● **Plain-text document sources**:
--- START ---
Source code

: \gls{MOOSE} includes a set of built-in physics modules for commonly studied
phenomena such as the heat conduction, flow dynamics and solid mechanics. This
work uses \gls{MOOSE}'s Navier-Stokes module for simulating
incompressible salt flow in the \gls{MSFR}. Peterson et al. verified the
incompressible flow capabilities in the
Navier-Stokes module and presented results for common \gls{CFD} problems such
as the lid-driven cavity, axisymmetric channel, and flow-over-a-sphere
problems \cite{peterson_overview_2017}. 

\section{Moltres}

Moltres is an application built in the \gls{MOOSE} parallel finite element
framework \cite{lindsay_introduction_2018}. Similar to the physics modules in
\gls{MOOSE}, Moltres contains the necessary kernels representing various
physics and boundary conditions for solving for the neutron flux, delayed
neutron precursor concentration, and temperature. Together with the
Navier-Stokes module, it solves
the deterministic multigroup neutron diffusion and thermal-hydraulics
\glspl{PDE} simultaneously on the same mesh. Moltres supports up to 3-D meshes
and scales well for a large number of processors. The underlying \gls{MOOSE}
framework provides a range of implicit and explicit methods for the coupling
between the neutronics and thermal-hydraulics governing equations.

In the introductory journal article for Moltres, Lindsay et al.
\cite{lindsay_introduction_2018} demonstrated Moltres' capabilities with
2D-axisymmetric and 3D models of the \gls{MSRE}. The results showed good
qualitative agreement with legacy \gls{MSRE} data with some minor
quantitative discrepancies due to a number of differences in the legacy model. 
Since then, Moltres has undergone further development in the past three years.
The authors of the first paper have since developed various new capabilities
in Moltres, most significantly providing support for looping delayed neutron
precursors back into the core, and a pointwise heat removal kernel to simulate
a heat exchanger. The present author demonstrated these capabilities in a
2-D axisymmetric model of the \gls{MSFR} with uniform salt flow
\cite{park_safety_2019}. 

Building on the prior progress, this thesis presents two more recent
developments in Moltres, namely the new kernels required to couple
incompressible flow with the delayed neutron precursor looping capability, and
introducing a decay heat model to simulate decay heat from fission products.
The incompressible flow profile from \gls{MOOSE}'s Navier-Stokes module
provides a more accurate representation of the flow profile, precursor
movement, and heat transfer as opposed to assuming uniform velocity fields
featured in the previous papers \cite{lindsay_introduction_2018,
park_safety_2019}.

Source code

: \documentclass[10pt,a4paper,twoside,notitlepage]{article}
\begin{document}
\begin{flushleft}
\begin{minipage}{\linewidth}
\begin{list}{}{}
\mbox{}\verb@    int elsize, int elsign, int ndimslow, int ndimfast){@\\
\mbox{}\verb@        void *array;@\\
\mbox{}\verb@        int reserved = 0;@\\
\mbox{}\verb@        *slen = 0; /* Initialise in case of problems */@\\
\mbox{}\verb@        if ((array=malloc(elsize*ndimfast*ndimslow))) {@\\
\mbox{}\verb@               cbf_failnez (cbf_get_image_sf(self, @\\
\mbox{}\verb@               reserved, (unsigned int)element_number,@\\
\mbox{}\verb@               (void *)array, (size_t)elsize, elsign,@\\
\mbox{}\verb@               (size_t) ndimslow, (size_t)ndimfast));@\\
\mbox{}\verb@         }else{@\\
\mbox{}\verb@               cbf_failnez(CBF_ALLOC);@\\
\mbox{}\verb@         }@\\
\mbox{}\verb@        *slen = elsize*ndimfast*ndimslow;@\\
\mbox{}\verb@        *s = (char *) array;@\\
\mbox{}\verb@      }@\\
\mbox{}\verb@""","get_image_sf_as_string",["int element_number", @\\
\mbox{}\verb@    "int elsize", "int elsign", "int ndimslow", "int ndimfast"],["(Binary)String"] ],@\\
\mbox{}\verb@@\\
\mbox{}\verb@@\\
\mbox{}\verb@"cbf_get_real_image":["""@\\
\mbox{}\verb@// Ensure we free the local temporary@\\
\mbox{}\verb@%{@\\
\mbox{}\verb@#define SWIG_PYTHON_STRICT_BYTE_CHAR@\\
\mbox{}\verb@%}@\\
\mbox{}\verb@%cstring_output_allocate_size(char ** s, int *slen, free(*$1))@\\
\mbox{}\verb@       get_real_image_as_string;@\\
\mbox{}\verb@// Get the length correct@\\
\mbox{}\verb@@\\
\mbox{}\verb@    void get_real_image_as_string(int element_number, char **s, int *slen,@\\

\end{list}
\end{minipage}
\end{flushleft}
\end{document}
--- END ---
Which lines in the data above hold the string "elsign"? Return each of them.

● **Task response**:
\mbox{}\verb@    int elsize, int elsign, int ndimslow, int ndimfast){@\\
\mbox{}\verb@               (void *)array, (size_t)elsize, elsign,@\\
\mbox{}\verb@    "int elsize", "int elsign", "int ndimslow", "int ndimfast"],["(Binary)String"] ],@\\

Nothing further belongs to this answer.